The revisions target specific complexities within the VAT treatment of gambling services and the optimisation of gaming tax collection. By providing clearer guidelines on “exempt without credit” services and digital supply chains, the MGA aims to provide long-term fiscal certainty for B2B and B2C operators alike.

VAT Reform: Legal Notice 86 and the Shift to Input Tax Recovery
The core of the enhancement involves a more nuanced application of VAT rules to modern iGaming business models. Through the introduction of Legal Notice 86, the government is narrowing certain VAT exemptions to create a clearer “right of recovery” for input VAT costs. This allows gaming companies to significantly reduce “VAT leakage” on overhead expenses, a major shift in Malta’s tax policy.
This fiscal refinement is part of a broader 2026 roadmap. It aligns closely with the MGA’s 2026 regulatory oversight priorities, which emphasise “supervisory engagement” and ensuring that the financial health of licensees is transparent and sustainable ahead of the October 1, 2026, implementation date.
Single Tax Structure: Consolidation of Gaming and Device Levies
Beyond VAT, the authorities have introduced technical adjustments via Legal Notice 84 to the Gaming Tax framework. These changes focus on the calculation of “Gross Gaming Revenue” (GGR) for emerging product types, ensuring that tax liabilities are calculated fairly across traditional casino games and newer, more complex verticals.
The primary change is the consolidation of existing gaming taxes and device levies into a single, streamlined gaming tax structure. This ensures that if and when new markets go live, such as the currently discussed move where Malta is exploring the regulation of prediction markets, the fiscal infrastructure is already in place to support them without administrative bloat.

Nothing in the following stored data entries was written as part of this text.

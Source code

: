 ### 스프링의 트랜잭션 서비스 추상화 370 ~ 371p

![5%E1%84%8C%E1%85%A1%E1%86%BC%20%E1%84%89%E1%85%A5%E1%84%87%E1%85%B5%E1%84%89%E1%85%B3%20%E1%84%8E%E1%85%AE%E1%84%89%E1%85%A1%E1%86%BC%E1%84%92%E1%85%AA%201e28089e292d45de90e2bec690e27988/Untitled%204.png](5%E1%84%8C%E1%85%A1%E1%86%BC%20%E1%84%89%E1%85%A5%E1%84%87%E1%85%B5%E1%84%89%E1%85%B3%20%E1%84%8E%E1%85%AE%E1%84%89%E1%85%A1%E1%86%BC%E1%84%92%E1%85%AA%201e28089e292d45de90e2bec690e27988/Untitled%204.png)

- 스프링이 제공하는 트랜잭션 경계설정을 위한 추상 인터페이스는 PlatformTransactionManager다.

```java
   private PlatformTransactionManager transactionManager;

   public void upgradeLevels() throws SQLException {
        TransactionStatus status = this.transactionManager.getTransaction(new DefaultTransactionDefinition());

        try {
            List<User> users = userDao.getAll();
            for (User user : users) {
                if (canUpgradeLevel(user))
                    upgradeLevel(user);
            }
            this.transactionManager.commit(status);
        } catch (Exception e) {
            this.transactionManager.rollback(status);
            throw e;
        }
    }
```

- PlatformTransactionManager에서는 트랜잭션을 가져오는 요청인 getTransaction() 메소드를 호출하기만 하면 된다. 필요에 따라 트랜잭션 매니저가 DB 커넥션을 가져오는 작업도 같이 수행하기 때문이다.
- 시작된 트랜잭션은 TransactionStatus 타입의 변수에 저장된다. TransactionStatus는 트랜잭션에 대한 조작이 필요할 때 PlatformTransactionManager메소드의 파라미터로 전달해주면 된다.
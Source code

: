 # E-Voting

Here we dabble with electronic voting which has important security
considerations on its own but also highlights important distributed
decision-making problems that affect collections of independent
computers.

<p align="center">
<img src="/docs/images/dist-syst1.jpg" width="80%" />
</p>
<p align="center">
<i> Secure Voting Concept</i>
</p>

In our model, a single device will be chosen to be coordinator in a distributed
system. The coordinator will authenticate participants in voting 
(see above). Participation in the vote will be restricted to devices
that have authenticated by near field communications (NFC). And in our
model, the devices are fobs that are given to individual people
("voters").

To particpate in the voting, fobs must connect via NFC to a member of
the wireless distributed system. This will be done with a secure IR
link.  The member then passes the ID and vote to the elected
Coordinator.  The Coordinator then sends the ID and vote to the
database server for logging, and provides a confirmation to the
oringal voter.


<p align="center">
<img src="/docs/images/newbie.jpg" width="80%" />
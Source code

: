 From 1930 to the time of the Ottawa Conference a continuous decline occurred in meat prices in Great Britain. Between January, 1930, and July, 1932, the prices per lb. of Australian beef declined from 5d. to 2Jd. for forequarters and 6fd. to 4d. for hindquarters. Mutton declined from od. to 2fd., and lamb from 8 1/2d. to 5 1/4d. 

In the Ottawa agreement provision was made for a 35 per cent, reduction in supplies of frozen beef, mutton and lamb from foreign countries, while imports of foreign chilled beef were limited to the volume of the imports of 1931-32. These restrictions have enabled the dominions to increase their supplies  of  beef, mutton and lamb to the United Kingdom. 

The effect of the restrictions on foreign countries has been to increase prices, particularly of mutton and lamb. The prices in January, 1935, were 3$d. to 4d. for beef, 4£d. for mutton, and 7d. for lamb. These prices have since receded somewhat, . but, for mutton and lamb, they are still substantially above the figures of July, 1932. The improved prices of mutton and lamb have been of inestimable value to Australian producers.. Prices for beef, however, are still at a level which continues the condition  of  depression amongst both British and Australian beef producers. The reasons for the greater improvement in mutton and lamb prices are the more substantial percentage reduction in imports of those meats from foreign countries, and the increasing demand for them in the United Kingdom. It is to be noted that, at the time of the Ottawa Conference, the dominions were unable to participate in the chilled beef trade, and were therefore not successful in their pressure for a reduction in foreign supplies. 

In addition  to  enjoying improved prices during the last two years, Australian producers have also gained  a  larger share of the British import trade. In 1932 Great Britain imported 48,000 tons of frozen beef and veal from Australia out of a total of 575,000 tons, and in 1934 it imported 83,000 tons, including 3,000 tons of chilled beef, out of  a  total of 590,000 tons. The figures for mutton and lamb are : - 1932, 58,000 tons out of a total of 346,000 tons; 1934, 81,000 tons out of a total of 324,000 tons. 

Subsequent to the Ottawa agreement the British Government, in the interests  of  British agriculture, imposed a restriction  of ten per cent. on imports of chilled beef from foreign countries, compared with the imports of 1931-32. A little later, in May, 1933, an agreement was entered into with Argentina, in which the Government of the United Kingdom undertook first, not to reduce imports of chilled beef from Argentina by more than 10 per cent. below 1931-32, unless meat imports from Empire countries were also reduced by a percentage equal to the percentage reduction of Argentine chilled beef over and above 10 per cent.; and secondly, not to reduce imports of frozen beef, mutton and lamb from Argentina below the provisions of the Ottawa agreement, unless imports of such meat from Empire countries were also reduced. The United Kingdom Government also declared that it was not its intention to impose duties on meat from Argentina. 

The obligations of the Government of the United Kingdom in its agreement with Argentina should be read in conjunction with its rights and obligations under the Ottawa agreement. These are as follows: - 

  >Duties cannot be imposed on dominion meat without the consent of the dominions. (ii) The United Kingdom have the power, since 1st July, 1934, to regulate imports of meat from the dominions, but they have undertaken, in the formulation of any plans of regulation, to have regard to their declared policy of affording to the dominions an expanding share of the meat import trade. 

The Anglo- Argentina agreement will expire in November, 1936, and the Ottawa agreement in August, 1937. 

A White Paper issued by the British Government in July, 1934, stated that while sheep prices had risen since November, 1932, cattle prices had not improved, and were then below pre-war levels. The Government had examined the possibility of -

Stakeholder Engagement: Aligning Fiscal Policy with 2026 AML Standards
Consistent with its commitment to transparency, the MGA has stressed that these tax enhancements were informed by ongoing dialogue with industry stakeholders. This collaborative spirit mirrors the regulator’s recent move where the MGA invited licensees to participate in AMLA public consultations, focusing on draft technical standards for anti-money laundering.
By involving operators in the development of both tax and AML standards, Malta is positioning itself as a jurisdiction that prioritises “compliance by design”, reducing the risk of sudden fiscal shocks that can destabilise the market.
Implementation Roadmap: Key Deadlines for the October 2026 Transition
For existing MGA-licensed operators, the transition period beginning in this month is critical for internal audits. Key takeaways for the upcoming months include:
- Clarified VAT Deductibility: Improved guidance on input tax recovery for companies providing both gaming and non-gaming services.
- Digital Reporting Standards: New requirements for the digital submission of tax returns to reduce manual errors and audit times.
- October 1 Launch: All systems must be compliant with the new consolidated levy and VAT recovery rules by the start of Q4 2026.
As the second quarter of 2026 begins, the MGA and MTCA are expected to release a series of “Technical Guidance Notes” to help tax professionals implement these changes before the October deadline.